I have a problem solving this problem. $$ −3u''(x) + (x + 2)u(x) = 4x, \hspace{10pt} x \in (−1, 1), $$ subject to $$ u'(−1) + 4u(−1) = 3, \hspace{10pt} −u'(1) + 2u(1) = 0,\hspace{10pt} h=0.001 $$ Then $p = -3,\, q= (x+2)$.
So I got to the point that I can estimate $$ \frac{p}{h^2}u(x-h) + \left(\frac{2p}{h^2} + q\right)u(x) + \frac{p}{h^2}u(x+h) = f(x). $$
For equation above I need at least boundaries and
I know that I can rewrite $u'(x)$ like this:
$$
u'(x) \approx \frac{u(x+h) − u(x)}{h}
$$
and rewrite boundaries as:
$$
\frac{u(-0.999) - u(-1)}{0.001} + 4u(-1) =3
$$
$$
-\frac{u(1.001) - u(1)}{0.001} + 2u(1) = 0
$$
But this is where I got stucked and I cannot find boundaries. Can somebody help me? Thank you.
You could make use of the ghost-point method. Intuitively, ghost-point method is based on the analytic continuity of the solution. It assumes that the governing equation not only holds for all $x\in\left(-1,1\right)$, but also holds on $x=-1$ and $x=1$. With this trick, the Robin (or simply Neumann) boundary conditions could be implemented in a natural fashion.

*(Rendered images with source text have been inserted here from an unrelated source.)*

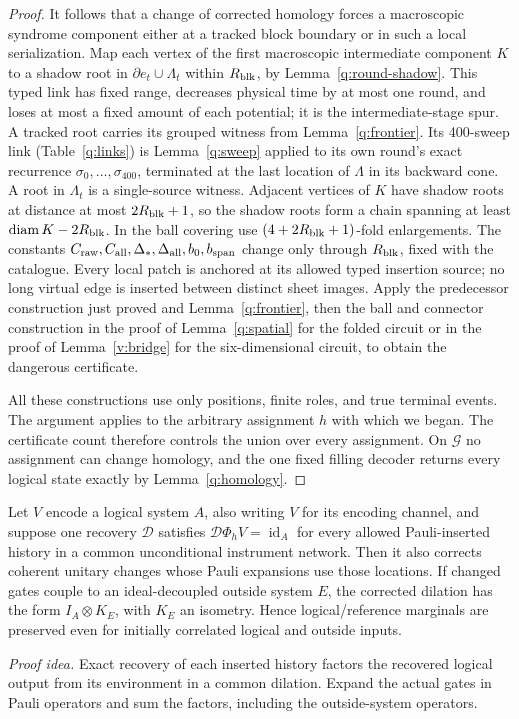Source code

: \begin{proof}
It follows that a change of corrected homology forces a
macroscopic syndrome component either at a tracked block boundary
or in such a local serialization. Map each vertex of the first macroscopic intermediate component \(K\)
to a shadow root in \(\partial e_t\cup\Lambda_t\) within
\(R_{\rm blk}\), by Lemma~\ref{q:round-shadow}. This typed link has
fixed range, decreases physical time by at most one round, and loses
at most a fixed amount of each potential; it is the intermediate-stage
spur. A tracked root carries its grouped witness from
Lemma~\ref{q:frontier}. Its 400-sweep link (Table~\ref{q:links}) is
Lemma~\ref{q:sweep} applied to its own round's exact recurrence
\(\sigma_0,\ldots,\sigma_{400}\), terminated at the last location
of \(\Lambda\) in its backward cone. A root in \(\Lambda_t\)
is a single-source witness. Adjacent vertices of \(K\) have shadow
roots at distance at most \(2R_{\rm blk}+1\), so the shadow roots
form a chain spanning at least \(\operatorname{diam}K-2R_{\rm blk}\).
In the ball covering use \((4+2R_{\rm blk}+1)\)-fold enlargements.
The constants \(C_{\rm raw},C_{\rm all},\Delta_*,\Delta_{\rm all},
b_0,b_{\rm span}\) change only through \(R_{\rm blk}\), fixed
with the catalogue. Every local patch is
anchored at its allowed typed insertion source; no long virtual
edge is inserted between distinct sheet images. Apply the
predecessor construction just proved and Lemma~\ref{q:frontier},
then the ball and connector construction in the proof of Lemma~\ref{q:spatial}
for the folded circuit or in the proof of Lemma~\ref{v:bridge} for the
six-dimensional circuit, to obtain the dangerous certificate.

All these constructions use only positions, finite roles, and true
terminal events. The argument applies to the arbitrary assignment
\(h\) with which we began. The certificate count therefore controls
the union over every assignment. On \(\mathcal G\) no assignment
can change homology, and the one fixed filling decoder returns every
logical state exactly by Lemma~\ref{q:homology}.
\end{proof}

\begin{lemma}\label{q:span}
Let \(V\) encode a logical system \(A\), also writing \(V\) for its encoding channel,
and suppose one recovery
\(\mathcal D\) satisfies \(\mathcal D\Phi_hV=\operatorname{id}_A\)
for every allowed Pauli-inserted history in a common unconditional
instrument network. Then it also corrects coherent unitary changes
whose Pauli expansions use those locations. If changed gates couple
to an ideal-decoupled outside system \(E\), the corrected dilation
has the form \(I_A\otimes K_E\), with \(K_E\) an isometry. Hence
logical/reference marginals are preserved even for initially
correlated logical and outside inputs.
\end{lemma}
\par\noindent\emph{Proof idea.} Exact recovery of each inserted history factors the recovered logical output from its environment in a common dilation. Expand the actual gates in Pauli operators and sum the factors, including the outside-system operators.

Suppose $$ -1=x_0<x_1<\cdots<x_N=1 $$ are your equi-spaced grid points, with $$ x_j=jh-1,\quad h=\frac{2}{N}. $$ Now define \begin{align} x_{-1}&=-1-h,\\ x_{N+1}&=1+h. \end{align} Plus, implement $$ -3\frac{u_{j+1}-2u_j-u_{j-1}}{h^2}+\left(x_j+2\right)u_j=4x_j,\quad j=0,1,\cdots,N $$ for the governing equation, with boundary conditions \begin{align} \frac{u_1-u_{-1}}{2h}+4u_0&=3,\\ -\frac{u_{N+1}-u_{N-1}}{2h}+2u_N&=0. \end{align}
Note that for the governing equation, the index $j$ runs from $0$ to $N$, instead of the usual boundary-value-problem case from $1$ to $N-1$. Thus combine the main scheme with the boundary conditions from above, you will be able to determine all of $x_{-1}$, $x_0$, ..., $x_{N+1}$, because there are $N+3$ unknowns, and you have $N+3$ linear equations.